MATERIAL FOR THIS EXERCISE:
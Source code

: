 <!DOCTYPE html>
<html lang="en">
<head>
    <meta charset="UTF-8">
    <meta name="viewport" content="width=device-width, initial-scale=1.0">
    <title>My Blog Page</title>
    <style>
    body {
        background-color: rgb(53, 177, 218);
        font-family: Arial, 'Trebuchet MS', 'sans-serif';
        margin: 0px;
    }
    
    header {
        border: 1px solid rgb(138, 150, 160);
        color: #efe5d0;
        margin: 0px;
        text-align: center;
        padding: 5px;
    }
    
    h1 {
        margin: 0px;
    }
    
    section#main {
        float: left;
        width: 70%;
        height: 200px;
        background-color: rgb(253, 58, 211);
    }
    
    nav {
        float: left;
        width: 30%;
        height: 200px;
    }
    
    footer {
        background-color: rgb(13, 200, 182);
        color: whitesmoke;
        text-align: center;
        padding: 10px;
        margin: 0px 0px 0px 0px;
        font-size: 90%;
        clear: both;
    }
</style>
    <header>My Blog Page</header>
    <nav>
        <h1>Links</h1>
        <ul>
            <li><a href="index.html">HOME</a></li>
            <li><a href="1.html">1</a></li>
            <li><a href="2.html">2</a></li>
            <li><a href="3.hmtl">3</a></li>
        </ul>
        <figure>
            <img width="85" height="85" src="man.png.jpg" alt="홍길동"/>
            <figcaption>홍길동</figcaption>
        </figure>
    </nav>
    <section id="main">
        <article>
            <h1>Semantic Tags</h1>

YOUR INSTRUCTIONS:
A count is needed of the lines in the entries that contain "Blog". Supply only that number.

REPLY TO THE TASK:
2